MIDDLEHOOD - Season 1 Key Art | ©2025 Tubi

MIDDLEHOOD – Season 1 Key Art | ©2025 Tubi

MIDDLEHOOD is a half-hour dramedy series focused on Lisa Giordano-Navarro (Elena Wohl) and her family. The title has multiple meanings. Lisa is age fifty, thus in the middle of her life. She’s also in the middle of a variety of personal crises and is literally in the middle of the road for a few episodes as she travels by car from Nevada with her parents to meet up with her brothers and their kin in Los Angeles for the holidays. Patience is tested, secrets are spilled, laughter ensues. The series is available to stream on Prime Video, YouTube and, as of October 16, on Tubi.

MIDDLEHOOD is the creation of Michele Palermo, who wrote and directed all of the first season’s eight episodes. The show is entirely independently produced, without network, studio or institutional sponsorship, which makes its eligibility for Emmy and SAG Awards a rarity.

In fact, Palermo explains over a Zoom interview, “Back when there was FYC [For Your Consideration] back in May for the Emmys, I wanted the show to be considered. So, I submitted it, and they contacted me and said, ‘Your show really isn’t eligible for the Emmys, because it was made independently, it was self-produced …’ And I said, ‘Well, did you watch it?’” she laughs.

“They were like, ‘No.’ I said, ‘Okay, do me a favor. The whole Primetime Emmy thing is a little funky, because there’s no more primetime anymore, so that doesn’t really work. But I believe that my show is as good as anything that you would see in primetime, any other show that’s being considered. So, can I ask you to look at it? I will send you links.’ And so, they said, ‘Okay, we’ll look at it.’

“And they did.
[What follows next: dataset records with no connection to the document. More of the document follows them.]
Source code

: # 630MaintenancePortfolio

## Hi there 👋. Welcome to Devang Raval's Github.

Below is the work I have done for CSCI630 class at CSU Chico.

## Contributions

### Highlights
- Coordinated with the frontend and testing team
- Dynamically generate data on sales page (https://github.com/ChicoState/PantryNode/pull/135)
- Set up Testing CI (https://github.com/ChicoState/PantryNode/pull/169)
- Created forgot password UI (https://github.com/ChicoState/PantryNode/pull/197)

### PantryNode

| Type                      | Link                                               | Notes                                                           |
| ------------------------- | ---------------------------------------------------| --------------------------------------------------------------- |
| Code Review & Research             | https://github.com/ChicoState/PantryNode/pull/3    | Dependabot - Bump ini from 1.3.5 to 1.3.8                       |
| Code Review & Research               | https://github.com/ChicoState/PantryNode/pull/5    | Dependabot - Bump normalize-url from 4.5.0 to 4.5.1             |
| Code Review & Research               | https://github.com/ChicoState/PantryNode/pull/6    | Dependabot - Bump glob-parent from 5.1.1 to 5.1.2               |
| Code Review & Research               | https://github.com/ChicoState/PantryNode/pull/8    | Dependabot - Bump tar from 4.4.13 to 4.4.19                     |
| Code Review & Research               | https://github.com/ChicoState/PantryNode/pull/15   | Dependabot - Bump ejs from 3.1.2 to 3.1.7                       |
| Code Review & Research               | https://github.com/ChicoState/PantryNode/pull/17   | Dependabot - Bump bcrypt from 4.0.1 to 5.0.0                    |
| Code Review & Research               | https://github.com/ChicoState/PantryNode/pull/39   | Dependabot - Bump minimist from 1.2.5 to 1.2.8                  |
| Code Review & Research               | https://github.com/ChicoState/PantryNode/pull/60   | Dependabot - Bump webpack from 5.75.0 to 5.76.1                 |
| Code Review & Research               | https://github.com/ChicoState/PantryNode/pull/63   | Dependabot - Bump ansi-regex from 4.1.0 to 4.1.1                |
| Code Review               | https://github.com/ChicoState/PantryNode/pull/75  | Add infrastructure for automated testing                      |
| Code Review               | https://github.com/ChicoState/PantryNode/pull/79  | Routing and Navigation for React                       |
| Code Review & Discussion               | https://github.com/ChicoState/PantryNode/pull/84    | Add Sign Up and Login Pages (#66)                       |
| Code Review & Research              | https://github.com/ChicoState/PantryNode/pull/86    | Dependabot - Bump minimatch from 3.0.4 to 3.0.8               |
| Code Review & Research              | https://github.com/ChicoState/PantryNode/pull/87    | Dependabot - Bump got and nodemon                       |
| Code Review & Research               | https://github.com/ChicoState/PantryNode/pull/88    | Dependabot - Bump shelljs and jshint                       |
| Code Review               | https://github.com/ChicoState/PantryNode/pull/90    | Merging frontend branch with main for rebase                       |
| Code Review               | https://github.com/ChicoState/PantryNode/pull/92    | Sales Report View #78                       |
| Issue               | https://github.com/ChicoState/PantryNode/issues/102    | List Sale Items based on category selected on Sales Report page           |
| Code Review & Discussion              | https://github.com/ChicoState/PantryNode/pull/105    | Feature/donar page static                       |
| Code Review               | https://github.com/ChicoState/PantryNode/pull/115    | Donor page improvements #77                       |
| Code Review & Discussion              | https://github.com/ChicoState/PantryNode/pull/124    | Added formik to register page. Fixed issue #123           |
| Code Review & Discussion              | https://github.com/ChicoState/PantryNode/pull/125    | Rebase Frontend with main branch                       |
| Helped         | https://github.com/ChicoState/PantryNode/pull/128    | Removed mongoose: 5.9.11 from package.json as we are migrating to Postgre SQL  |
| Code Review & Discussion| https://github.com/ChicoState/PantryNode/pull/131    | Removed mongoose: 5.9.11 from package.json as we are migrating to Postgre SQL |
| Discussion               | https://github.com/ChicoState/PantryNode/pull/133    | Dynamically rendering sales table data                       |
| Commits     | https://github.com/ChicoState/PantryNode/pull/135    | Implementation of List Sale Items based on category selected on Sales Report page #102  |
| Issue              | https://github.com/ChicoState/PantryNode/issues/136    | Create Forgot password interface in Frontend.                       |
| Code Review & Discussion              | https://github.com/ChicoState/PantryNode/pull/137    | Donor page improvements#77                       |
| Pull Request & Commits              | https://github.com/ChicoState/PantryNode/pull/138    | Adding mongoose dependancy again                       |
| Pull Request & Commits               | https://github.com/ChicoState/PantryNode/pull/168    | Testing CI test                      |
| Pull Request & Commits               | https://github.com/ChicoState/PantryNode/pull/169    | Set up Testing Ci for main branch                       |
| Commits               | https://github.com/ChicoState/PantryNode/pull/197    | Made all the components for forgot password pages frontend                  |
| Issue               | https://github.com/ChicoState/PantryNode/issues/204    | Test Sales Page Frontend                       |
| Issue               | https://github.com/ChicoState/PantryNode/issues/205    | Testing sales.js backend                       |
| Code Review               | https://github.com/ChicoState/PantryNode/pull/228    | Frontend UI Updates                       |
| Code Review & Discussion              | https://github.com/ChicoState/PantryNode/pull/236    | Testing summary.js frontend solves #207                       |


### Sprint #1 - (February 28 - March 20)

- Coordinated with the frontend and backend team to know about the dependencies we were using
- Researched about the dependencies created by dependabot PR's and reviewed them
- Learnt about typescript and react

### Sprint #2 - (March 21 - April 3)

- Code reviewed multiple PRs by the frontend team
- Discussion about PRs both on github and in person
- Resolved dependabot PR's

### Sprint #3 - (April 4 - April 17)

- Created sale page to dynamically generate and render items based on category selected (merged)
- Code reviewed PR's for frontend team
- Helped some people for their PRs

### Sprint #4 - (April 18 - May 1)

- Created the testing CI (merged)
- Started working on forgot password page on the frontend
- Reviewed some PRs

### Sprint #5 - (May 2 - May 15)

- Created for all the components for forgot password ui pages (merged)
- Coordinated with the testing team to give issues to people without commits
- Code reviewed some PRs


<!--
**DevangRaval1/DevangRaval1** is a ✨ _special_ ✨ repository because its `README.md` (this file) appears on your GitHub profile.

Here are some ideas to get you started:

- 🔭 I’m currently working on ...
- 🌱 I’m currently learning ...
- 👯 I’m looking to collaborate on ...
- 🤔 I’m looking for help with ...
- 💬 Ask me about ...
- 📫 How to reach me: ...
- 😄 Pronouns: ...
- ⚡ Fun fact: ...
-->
There was a committee of seven people who watched it, and they approved it for Emmy consideration. Of course, we didn’t get nominated for anything, because we’re in a giant pool with giants, but the very fact that we were able to be considered in that pool was huge. So, I was really proud of that.

“So, I’m keeping my fingers crossed for SAG and Independent Spirit [Awards]. Being nominated in one of those would really help just in terms of getting this show profile lifted.”

MIDDLEHOOD has already won Best TV Show and Best Director at the New York International Film Festival, and the Audience Award at Dances with Films and Series Fest, among many other accolades.

Michele Palermo of MIDDLEHOOD | ©2025 WerdGerL

Director and creator Michele Palermo of MIDDLEHOOD | ©2025 WerdGerL

Creator Palermo, also an award-winning playwright and an instructor who specializes in film and television history and pilot-writing at Columbia University, has previously developed series with Peter Horton and David E. Kelley. Additionally, she is an actor whose screen credits include STRANGERS and CHAPIN CIRCLE. MIDDLEHOOD is her first excursion into entirely independent television.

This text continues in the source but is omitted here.